Work item —
In the listing below, report how many lines include the string "takeWhile", giving only that number.

Dataset —
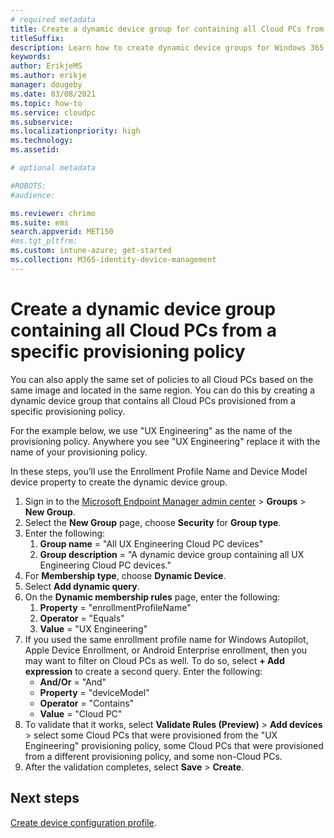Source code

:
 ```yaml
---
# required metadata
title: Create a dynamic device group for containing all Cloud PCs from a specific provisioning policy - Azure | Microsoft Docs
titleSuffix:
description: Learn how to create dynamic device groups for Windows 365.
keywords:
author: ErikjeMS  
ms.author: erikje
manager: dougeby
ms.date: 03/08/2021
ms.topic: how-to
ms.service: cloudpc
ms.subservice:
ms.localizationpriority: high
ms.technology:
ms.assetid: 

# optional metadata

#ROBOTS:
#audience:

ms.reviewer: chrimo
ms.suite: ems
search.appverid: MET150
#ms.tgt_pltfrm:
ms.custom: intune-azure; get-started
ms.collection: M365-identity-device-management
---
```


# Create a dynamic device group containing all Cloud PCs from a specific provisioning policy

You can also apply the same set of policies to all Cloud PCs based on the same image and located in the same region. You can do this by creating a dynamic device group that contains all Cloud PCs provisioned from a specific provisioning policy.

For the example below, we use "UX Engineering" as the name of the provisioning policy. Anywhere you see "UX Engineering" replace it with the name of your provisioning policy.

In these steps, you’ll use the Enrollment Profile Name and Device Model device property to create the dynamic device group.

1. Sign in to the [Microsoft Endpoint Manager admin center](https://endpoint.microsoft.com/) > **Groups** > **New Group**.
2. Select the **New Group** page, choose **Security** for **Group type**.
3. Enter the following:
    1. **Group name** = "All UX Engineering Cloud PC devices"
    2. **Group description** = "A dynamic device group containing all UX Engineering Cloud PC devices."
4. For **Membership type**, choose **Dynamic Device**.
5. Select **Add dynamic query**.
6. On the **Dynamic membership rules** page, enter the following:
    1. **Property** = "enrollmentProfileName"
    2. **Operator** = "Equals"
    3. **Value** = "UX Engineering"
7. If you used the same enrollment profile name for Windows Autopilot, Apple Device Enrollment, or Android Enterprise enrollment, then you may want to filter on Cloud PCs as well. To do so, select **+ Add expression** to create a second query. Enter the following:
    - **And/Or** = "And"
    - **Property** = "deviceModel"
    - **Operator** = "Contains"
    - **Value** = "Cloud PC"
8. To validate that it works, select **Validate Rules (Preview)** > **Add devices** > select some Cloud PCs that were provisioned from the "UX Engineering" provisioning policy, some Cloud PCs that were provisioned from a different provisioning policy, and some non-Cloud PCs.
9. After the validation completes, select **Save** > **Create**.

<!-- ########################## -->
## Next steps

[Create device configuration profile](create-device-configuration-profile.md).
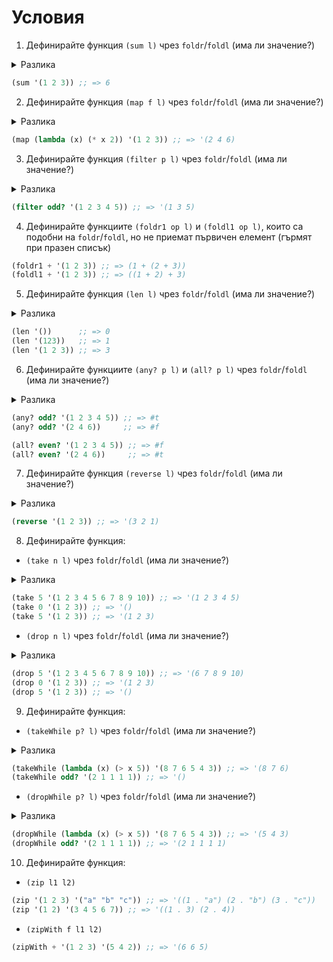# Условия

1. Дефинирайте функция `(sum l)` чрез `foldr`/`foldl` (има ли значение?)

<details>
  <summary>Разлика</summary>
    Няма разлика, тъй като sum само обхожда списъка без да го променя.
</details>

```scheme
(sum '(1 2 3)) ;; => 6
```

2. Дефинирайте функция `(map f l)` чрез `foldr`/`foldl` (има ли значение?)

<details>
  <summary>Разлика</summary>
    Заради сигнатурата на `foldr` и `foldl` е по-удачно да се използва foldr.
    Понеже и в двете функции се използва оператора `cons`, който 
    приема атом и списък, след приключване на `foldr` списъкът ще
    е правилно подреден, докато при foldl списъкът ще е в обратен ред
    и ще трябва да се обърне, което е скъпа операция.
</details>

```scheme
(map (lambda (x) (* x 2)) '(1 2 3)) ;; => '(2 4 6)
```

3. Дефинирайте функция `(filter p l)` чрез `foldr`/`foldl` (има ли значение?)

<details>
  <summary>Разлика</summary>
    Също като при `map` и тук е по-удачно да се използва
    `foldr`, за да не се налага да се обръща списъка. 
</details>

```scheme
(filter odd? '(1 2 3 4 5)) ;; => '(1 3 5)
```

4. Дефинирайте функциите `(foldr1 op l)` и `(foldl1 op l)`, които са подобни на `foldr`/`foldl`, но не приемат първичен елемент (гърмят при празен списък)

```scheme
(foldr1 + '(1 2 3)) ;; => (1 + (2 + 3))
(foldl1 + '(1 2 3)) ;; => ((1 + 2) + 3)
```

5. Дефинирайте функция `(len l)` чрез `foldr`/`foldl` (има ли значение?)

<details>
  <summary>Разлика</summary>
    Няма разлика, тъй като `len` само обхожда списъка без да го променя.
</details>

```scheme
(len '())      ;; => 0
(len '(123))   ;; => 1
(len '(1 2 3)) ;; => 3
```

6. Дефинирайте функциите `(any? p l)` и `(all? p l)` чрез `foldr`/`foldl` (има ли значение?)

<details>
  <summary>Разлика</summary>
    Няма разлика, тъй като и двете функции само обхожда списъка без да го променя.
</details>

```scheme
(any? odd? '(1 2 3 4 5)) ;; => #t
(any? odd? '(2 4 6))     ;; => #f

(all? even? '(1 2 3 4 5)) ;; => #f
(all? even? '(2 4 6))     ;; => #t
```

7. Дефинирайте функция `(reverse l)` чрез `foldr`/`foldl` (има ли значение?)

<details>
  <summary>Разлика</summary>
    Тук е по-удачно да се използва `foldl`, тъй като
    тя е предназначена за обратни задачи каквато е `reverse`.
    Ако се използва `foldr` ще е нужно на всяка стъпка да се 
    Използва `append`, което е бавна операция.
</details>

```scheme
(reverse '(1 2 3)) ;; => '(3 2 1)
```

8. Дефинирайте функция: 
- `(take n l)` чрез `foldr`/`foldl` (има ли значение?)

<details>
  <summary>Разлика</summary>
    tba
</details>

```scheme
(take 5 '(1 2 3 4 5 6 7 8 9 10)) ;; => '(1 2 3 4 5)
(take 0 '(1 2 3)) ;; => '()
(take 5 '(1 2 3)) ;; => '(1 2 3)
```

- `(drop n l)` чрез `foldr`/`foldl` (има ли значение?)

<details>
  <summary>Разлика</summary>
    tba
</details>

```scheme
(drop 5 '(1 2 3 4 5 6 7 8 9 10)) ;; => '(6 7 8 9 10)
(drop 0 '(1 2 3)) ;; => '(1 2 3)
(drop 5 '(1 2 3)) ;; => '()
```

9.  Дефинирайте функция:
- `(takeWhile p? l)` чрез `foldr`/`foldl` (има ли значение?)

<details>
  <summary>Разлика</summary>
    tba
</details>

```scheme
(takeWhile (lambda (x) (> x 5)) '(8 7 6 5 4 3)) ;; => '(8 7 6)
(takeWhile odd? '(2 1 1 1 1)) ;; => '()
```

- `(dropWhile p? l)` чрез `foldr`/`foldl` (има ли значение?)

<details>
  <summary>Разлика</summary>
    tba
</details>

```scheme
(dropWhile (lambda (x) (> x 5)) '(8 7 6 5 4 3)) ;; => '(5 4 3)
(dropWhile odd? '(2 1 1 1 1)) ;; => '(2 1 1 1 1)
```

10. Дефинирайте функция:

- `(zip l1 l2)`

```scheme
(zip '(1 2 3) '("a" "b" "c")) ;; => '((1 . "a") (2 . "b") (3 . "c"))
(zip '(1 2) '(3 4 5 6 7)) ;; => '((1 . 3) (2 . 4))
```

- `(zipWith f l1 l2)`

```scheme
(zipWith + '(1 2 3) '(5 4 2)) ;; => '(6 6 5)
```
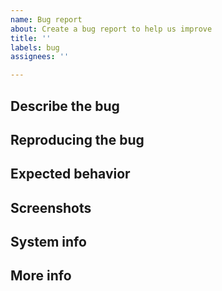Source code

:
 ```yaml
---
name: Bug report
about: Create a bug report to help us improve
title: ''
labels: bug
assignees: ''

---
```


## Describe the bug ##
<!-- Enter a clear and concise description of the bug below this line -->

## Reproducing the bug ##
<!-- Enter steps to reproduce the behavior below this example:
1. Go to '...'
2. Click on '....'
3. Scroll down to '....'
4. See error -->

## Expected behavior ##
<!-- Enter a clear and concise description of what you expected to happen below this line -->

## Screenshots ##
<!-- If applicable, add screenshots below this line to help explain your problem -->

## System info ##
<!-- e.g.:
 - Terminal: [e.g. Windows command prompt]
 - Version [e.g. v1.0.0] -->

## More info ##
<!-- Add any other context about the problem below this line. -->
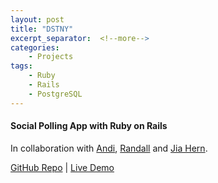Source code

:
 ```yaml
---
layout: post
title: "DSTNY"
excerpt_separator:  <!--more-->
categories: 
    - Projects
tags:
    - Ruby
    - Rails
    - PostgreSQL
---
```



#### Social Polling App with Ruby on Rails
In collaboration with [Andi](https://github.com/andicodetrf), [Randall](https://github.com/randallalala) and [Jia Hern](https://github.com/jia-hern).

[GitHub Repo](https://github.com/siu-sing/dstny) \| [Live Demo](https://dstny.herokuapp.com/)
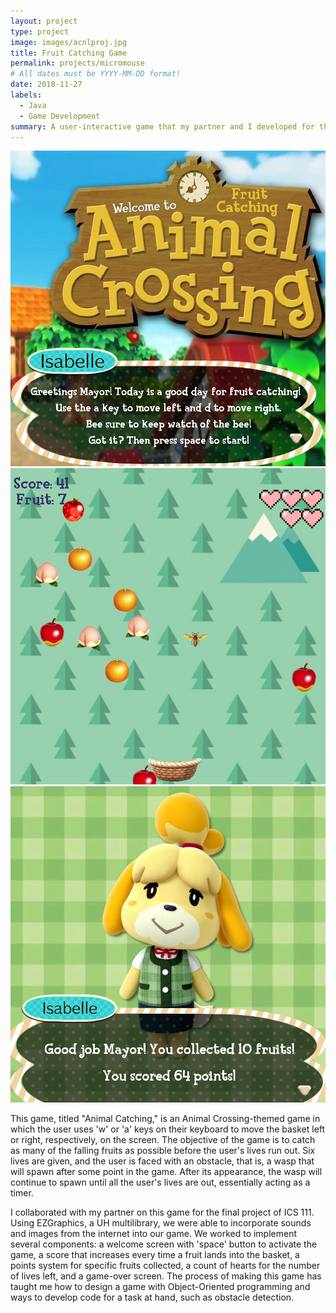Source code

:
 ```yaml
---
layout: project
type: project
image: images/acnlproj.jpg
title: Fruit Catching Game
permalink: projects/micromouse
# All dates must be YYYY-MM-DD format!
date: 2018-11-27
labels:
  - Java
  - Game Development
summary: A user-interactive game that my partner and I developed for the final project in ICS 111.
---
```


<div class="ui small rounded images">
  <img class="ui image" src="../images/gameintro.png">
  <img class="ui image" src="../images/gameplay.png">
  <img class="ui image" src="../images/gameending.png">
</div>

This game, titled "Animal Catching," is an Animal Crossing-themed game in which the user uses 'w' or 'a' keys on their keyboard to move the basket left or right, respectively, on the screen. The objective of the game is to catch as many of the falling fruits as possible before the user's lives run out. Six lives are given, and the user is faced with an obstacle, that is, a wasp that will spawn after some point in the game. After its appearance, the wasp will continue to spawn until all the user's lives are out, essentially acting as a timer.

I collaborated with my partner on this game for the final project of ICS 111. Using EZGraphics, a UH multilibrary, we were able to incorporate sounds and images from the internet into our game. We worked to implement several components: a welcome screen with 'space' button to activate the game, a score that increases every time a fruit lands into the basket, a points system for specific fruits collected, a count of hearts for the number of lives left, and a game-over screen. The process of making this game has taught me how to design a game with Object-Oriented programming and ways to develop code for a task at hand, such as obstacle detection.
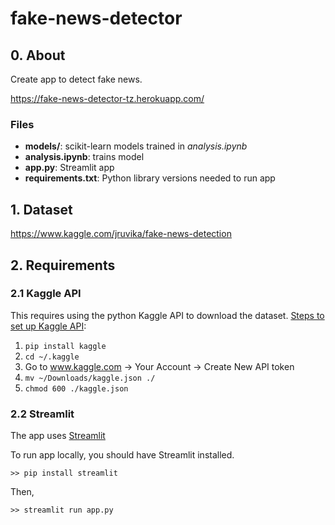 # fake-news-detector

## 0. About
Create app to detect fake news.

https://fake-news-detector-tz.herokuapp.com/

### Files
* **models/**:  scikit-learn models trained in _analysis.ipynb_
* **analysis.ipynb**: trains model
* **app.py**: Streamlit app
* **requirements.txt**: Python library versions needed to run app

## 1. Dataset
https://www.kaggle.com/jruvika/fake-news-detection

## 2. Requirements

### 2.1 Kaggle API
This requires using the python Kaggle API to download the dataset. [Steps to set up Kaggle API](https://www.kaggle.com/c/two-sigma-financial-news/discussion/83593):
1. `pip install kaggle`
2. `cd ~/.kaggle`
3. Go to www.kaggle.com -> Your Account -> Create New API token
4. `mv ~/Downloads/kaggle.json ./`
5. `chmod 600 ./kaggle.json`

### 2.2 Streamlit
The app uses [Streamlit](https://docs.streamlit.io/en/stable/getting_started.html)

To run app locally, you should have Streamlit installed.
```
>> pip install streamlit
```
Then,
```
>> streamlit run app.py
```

Solution to the problem —
3